Miles sighed and began to work his way cautiously up the steps, legs stiff in their plastic immobilizers.

The painkillers he'd taken before he'd left the military infirmary were beginning to wear off. He felt unutterably weary. The night had been a sleepless one, sitting up under local anesthetics, talking and joking with the surgeon as he puttered endlessly, piecing the minute shattered fragments of bone back together like an unusually obstreperous jigsaw puzzle. I put on a pretty good show, Miles reassured himself; but he longed to get off stage and collapse. Just a couple more acts to go.

'What kind of fellow are you planning to shop for?' Miles probed delicately during a pause in his climb.

'An officer,' Bothari said firmly.

Miles's smile twisted. So that's the pinnacle of your ambition, too, Sergeant? he inquired silently. 'Not too soon, I trust.'

Bothari snorted. 'Of course not. She's only …' He paused, the creases deepening between his narrow eyes. 'Time's gone by …' his mutter trailed off.

Miles negotiated the steps successfully, and entered Vorkosigan House, bracing for relatives. The first was to be his mother, it seemed; that was no problem. She appeared at the foot of the great staircase in the front hall as the door was opened for him by a uniformed servant-cum-guard. Lady Vorkosigan was a middle-aged woman, the fiery red of her hair quenched by natural grey, her height neatly disguising a few extra kilos weight. She was breathing a bit heavily; probably had run downstairs when he was spotted approaching. They exchanged a brief hug. Her eyes were grave and unjudgemental.

'Father here?' he asked.

'No. He and Minister Quintillian are down at headquarters, arm-wrestling with the General Staff about their budget this morning. He said to give you his love and tell you he'd try to be here for lunch.'

'He, ah—hasn't told Grandfather about yesterday yet, has he?'

'No—I really think you should have let him, though. It's been rather awkward this morning.'

'I'll bet.' He gazed up at the stairs. It was more than his bad legs that made them seem mountainous. Well, let's get the worst over with first… 'Upstairs, is he?'

'In his rooms. Although he actually took a walk in the garden this morning, I'm glad to say.'

'Mm.' Miles started working his way upstairs.

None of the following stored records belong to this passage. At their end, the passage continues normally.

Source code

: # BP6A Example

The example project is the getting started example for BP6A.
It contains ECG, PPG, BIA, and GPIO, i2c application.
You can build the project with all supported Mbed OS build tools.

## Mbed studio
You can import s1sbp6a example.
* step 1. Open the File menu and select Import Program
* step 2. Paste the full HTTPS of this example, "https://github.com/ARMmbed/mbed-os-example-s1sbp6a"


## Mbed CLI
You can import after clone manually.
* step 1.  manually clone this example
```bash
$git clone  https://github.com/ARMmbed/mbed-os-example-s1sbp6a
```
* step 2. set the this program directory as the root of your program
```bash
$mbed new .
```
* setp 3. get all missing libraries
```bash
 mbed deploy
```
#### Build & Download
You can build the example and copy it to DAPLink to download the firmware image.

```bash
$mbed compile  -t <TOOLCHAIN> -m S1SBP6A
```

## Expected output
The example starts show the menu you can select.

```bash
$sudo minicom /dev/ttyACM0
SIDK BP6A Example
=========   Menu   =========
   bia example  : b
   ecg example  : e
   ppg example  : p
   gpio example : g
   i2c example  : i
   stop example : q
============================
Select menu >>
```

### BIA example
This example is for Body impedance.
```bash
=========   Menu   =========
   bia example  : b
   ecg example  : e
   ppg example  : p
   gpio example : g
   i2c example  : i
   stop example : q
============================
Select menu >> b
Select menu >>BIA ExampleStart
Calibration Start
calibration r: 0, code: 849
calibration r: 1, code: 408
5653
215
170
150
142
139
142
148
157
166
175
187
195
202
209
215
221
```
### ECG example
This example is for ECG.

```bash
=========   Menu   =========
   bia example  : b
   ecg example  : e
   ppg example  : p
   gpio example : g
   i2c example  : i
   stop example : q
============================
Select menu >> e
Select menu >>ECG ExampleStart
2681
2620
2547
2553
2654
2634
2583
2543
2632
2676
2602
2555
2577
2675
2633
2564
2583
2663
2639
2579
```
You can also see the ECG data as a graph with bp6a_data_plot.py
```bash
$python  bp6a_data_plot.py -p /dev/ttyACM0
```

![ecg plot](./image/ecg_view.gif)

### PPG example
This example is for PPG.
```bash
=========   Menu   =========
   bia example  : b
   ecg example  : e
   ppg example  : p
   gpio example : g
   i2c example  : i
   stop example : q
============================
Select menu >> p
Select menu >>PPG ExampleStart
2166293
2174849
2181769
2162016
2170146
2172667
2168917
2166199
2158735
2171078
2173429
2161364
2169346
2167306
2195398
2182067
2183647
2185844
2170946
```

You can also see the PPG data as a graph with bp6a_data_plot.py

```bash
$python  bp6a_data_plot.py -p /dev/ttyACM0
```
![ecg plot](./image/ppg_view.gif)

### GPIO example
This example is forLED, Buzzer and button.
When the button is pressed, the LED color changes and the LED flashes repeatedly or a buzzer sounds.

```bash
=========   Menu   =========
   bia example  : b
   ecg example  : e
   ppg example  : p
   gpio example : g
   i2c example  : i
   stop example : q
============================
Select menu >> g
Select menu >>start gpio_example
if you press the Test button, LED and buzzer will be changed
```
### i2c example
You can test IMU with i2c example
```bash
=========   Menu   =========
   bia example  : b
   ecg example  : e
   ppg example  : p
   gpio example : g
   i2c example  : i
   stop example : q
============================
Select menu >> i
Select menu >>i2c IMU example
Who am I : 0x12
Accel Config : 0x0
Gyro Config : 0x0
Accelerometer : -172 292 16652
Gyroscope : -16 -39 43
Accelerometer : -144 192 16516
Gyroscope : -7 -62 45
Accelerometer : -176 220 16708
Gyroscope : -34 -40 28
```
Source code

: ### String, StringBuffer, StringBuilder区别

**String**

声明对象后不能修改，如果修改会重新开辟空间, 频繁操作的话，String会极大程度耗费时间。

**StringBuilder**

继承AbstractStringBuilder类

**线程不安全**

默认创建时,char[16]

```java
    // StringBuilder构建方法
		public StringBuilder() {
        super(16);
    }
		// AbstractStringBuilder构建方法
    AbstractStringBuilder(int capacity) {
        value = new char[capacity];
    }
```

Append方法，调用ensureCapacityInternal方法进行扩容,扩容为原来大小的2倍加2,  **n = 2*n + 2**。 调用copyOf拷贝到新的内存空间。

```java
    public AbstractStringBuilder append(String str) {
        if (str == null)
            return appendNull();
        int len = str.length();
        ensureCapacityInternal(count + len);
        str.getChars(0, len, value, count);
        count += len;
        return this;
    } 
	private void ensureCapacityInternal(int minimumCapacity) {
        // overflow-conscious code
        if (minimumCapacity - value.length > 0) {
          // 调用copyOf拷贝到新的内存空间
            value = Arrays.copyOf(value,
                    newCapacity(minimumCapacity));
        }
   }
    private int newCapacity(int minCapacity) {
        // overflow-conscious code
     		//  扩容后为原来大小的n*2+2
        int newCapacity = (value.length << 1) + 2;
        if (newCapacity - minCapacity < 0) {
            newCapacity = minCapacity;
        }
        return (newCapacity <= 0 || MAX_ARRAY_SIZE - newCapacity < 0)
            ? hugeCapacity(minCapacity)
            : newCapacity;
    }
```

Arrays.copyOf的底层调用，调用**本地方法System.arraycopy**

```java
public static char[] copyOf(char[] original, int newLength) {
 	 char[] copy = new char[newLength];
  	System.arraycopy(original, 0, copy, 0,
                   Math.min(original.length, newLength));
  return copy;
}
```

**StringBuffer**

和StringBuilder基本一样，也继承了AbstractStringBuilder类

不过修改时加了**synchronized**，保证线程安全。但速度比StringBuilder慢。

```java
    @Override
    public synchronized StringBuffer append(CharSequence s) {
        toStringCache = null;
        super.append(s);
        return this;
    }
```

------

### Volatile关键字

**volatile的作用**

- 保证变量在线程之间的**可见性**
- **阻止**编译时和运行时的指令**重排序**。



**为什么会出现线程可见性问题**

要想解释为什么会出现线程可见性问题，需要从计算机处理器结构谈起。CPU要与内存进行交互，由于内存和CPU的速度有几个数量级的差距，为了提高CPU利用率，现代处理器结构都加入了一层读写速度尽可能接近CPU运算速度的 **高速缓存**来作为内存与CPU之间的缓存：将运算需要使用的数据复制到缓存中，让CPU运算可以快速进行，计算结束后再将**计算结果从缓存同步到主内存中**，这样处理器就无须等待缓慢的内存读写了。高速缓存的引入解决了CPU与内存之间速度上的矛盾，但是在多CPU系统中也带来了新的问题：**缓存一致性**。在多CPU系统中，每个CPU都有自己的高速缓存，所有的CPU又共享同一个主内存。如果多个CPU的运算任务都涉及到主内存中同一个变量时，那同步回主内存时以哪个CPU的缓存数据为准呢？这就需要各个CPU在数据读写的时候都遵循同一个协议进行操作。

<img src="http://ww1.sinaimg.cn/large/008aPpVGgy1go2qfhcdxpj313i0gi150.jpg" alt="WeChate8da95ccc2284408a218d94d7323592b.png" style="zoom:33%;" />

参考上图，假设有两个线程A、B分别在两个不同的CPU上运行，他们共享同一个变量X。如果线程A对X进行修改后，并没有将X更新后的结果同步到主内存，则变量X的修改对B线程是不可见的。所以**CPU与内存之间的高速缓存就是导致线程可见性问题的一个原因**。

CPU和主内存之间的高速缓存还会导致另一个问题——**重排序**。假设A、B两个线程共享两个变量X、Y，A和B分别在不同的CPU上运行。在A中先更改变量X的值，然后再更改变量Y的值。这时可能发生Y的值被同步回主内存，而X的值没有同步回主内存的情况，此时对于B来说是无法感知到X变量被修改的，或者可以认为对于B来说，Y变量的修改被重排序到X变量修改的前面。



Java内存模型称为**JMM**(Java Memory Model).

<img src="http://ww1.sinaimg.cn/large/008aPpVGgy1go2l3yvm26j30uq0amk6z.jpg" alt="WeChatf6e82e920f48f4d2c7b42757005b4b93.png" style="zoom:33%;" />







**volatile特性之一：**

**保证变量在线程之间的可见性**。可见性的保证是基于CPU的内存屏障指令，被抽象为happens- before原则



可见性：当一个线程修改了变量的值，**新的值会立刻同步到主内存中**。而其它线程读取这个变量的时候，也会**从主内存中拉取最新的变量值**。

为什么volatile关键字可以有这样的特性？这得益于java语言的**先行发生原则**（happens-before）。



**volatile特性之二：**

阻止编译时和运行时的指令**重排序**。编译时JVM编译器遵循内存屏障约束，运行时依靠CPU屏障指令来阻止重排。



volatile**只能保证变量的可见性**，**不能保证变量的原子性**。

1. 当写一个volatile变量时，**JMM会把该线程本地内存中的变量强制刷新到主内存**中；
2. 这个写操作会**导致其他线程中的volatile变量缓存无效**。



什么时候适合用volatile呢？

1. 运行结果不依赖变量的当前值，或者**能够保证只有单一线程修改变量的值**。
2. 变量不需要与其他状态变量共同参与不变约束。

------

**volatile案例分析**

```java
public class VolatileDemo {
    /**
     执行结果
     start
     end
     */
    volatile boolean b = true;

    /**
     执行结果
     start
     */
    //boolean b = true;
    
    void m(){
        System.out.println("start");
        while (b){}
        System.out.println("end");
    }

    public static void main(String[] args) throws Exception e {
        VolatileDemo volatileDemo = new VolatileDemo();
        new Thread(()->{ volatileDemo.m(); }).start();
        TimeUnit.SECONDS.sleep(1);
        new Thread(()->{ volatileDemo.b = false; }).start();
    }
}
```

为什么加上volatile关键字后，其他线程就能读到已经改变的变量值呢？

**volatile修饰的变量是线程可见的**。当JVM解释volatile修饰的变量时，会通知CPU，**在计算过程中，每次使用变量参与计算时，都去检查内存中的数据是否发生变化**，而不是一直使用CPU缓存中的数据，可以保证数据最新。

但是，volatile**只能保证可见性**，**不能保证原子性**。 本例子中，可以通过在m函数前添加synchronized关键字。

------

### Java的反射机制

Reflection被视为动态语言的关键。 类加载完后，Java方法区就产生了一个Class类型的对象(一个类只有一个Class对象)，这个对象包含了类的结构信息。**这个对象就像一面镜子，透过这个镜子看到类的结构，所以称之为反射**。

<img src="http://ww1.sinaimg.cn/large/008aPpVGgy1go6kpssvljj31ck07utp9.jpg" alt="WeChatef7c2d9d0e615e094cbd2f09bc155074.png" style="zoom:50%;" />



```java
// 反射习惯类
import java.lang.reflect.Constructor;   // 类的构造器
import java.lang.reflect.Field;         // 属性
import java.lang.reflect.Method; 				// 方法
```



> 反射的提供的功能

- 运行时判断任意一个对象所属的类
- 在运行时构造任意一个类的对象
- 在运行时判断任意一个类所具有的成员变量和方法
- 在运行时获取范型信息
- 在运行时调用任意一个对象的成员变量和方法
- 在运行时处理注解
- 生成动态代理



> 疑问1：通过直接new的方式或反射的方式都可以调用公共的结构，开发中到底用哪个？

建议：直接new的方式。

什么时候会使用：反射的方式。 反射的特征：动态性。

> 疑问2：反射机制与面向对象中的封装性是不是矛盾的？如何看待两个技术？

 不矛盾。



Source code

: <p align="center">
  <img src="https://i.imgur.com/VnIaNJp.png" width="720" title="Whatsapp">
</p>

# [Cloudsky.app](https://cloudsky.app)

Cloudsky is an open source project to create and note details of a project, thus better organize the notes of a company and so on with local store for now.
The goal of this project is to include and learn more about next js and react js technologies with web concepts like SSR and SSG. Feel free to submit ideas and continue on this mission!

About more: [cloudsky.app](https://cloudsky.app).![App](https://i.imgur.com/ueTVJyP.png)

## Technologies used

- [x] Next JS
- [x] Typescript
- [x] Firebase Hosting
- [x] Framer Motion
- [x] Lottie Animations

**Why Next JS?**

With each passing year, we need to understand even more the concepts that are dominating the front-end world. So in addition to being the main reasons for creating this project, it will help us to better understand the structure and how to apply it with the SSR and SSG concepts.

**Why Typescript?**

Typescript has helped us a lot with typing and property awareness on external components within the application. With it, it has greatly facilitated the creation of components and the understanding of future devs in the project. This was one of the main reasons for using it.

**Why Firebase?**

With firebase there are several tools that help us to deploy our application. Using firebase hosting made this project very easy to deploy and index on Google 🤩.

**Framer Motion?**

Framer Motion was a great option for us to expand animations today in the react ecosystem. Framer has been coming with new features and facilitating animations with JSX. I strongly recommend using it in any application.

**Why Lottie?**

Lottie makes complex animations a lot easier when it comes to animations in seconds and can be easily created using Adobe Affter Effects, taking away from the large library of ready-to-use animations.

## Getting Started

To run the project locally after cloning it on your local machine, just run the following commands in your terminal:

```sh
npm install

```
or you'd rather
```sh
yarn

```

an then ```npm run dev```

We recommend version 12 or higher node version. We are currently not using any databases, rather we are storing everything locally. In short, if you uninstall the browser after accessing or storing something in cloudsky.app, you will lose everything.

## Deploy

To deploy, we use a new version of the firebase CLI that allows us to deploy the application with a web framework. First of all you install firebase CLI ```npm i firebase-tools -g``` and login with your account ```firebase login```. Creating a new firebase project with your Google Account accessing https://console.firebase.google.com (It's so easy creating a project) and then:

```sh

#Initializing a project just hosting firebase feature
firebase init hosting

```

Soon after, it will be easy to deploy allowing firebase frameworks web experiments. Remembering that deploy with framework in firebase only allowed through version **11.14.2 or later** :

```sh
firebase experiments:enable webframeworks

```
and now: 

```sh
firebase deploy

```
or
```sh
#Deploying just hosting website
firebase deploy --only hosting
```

'Lift tube,' said Bothari.

'Oh, hell, it's only one flight.'

'Surgeon said you're to stay off them as much as possible.'

Miles's mother awarded Bothari an approving smile, which he acknowledged blandly with a murmured, 'Milady.' Miles shrugged grudgingly and headed for the back of the house instead.

'Miles,' said his mother as he passed, 'don't, ah … He's very old, he's not too well, and he hasn't had to be polite to anybody in years—just take him on his own terms, all right?'

'You know I do.' He grinned ironically, to prove how unaffected he proposed to be. Her lips curved in return, but her eyes remained grave.

He met Elena Bothari, coming out of his grandfather's chambers. His bodyguard greeted his daughter with a silent nod, and won for himself one of her rather shy smiles.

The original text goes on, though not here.